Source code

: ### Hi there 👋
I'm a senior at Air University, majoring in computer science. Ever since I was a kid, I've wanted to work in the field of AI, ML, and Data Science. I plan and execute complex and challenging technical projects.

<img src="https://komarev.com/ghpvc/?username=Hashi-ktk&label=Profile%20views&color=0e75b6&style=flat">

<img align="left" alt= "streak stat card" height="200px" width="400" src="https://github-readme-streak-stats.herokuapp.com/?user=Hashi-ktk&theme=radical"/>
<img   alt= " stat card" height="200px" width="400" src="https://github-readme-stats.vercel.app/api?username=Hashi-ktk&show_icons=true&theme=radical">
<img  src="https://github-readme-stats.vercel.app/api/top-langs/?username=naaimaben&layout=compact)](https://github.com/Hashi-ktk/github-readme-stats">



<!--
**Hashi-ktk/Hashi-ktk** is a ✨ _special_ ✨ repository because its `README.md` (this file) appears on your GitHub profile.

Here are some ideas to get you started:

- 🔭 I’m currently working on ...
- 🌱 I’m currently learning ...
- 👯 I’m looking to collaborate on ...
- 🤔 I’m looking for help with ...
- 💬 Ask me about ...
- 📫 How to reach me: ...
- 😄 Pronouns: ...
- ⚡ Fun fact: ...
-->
==
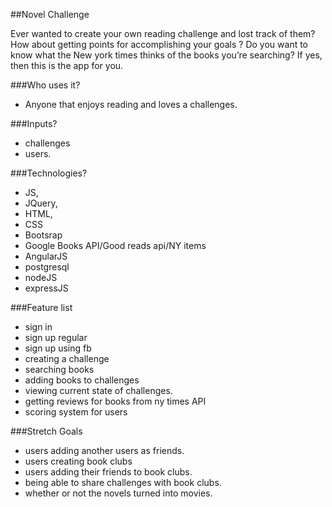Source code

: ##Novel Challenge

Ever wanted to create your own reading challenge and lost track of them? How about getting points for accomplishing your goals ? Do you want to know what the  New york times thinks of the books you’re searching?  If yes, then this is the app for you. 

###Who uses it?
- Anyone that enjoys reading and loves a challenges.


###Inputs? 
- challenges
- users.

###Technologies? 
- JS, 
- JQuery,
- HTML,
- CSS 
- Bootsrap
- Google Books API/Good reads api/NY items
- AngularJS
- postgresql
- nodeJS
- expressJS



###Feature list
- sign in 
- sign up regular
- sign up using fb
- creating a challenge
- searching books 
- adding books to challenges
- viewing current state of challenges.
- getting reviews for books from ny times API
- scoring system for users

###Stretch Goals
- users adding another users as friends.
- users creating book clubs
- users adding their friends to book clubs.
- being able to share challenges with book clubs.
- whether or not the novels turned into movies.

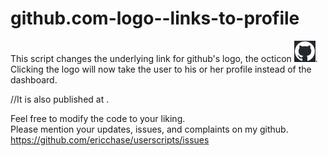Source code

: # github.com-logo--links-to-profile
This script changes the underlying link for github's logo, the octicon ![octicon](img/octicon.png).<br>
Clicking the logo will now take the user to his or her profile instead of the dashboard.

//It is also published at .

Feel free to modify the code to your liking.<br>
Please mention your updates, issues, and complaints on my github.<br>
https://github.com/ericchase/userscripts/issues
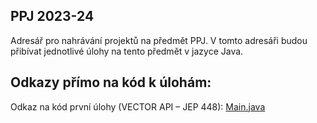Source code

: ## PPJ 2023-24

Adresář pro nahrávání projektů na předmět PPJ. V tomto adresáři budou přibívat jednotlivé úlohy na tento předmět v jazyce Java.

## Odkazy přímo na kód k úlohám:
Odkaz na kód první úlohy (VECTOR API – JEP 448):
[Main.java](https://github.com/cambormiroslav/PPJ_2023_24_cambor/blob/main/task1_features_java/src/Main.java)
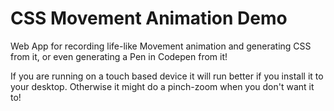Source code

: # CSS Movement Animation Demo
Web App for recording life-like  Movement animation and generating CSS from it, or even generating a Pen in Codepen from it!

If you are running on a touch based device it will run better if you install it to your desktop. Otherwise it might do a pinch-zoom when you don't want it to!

▶ **What is expected**
What is needed is an exact copy of only the lines above from the one with "- adding books to challenges" to the one with "If you are running", both kept, with every picture left out.

▶ **Response**
- adding books to challenges
- viewing current state of challenges.
- getting reviews for books from ny times API
- scoring system for users

###Stretch Goals
- users adding another users as friends.
- users creating book clubs
- users adding their friends to book clubs.
- being able to share challenges with book clubs.
- whether or not the novels turned into movies.

Source code

: # github.com-logo--links-to-profile
This script changes the underlying link for github's logo, the octicon ![octicon](img/octicon.png).<br>
Clicking the logo will now take the user to his or her profile instead of the dashboard.

//It is also published at .

Feel free to modify the code to your liking.<br>
Please mention your updates, issues, and complaints on my github.<br>
https://github.com/ericchase/userscripts/issues
Source code

: ## PPJ 2023-24

Adresář pro nahrávání projektů na předmět PPJ. V tomto adresáři budou přibívat jednotlivé úlohy na tento předmět v jazyce Java.

## Odkazy přímo na kód k úlohám:
Odkaz na kód první úlohy (VECTOR API – JEP 448):
[Main.java](https://github.com/cambormiroslav/PPJ_2023_24_cambor/blob/main/task1_features_java/src/Main.java)
Source code

: # CSS Movement Animation Demo
Web App for recording life-like  Movement animation and generating CSS from it, or even generating a Pen in Codepen from it!

If you are running on a touch based device it will run better if you install it to your desktop. Otherwise it might do a pinch-zoom when you don't want it to!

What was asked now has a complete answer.